A nine-zap stack broke every Friday at 22:00. We replaced it with one Inngest workflow on Drizzle, and the Meta token rotation stopped paging the ops lead at midnight.

Jacob Molkenboer· Founder · A Brand New Company· 29 Jun 2025· 10 min
Brass relay switch wired with copper threads to a paper slip with green tab, beside leather blotter and red wax seal.

It was 22:14 on a Friday in late May when the operations lead at a Utrecht media-buying agency reached for her phone. The Zapier dashboard had been red since 19:30. LinkedIn Campaign Manager kept returning 429s, the Meta token had flipped to expired three hours after the system user was rotated by IT, and a TikTok daily-budget bump for a Dutch insurance client was waiting on someone to figure out which of nine zaps was supposed to own it. She paged the founder. The founder paged us.

What follows is the playbook we used to take that stack from nine brittle zaps to one Inngest workflow backed by a Drizzle schema.

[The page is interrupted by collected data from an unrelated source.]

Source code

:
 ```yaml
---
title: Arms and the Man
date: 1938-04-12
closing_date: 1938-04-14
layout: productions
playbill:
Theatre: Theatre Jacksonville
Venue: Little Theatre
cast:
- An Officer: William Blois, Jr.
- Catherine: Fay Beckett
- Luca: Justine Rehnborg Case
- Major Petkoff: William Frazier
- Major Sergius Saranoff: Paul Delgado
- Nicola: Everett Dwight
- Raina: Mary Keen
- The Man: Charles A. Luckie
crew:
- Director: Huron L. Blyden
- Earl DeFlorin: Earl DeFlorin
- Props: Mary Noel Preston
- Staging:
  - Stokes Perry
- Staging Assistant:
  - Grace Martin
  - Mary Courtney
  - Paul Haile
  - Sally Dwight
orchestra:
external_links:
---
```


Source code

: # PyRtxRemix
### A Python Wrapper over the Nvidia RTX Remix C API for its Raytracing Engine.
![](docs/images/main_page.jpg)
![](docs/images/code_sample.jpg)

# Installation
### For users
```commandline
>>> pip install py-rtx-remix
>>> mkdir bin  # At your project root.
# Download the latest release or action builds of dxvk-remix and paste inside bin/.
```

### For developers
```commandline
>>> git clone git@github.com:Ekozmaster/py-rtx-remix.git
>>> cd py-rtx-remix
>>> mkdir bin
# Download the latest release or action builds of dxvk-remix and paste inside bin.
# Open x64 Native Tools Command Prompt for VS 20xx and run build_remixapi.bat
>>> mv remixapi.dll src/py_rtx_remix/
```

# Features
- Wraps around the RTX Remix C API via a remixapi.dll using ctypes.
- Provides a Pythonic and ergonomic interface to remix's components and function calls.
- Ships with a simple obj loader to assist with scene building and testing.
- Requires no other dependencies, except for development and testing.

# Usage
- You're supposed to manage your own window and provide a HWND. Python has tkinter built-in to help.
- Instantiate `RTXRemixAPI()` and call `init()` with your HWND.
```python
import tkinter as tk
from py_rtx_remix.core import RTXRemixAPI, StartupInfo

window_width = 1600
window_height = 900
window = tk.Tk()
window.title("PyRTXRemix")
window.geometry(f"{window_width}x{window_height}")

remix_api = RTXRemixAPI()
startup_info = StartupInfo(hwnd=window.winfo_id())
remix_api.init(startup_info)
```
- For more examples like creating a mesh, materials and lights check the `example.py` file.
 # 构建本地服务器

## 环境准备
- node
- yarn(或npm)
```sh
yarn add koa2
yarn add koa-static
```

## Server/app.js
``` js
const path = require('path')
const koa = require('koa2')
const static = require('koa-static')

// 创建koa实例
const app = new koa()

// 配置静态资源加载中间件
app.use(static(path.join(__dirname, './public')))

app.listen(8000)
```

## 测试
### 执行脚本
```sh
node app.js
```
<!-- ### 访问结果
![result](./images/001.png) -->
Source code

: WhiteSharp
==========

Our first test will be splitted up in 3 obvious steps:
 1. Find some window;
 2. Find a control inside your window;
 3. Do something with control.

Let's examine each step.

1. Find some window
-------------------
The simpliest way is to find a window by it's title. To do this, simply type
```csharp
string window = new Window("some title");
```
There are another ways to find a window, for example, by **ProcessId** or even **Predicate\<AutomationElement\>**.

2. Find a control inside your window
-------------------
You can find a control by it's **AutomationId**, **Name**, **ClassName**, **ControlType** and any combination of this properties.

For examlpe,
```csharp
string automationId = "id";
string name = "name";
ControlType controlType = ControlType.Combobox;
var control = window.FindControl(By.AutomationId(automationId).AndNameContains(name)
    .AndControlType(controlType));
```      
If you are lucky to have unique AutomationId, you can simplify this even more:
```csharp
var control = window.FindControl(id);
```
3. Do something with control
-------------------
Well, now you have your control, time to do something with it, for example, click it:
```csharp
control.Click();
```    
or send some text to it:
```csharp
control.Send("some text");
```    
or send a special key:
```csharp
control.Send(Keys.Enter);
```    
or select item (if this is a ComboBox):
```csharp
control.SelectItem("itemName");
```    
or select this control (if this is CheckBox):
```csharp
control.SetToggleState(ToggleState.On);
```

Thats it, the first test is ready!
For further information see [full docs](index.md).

The agency runs paid media across Meta, TikTok, LinkedIn, and Google for around 80 active clients. They are 27 people. They had no engineers on staff. The brief was simple: stop the Friday pages, keep the same humans in control of the same campaigns.

How nine zaps become one outage

The original setup was honest. Every channel had a zap. Budget updates had a zap. End-of-day reporting had a zap. A separate zap reconciled the budget update with the reporting export. The accounting team had their own zap that read from a Google Sheet that another zap wrote to. Nine in total. Each one had been built by a different person over four years, and every one of them shared state through a Google Sheet.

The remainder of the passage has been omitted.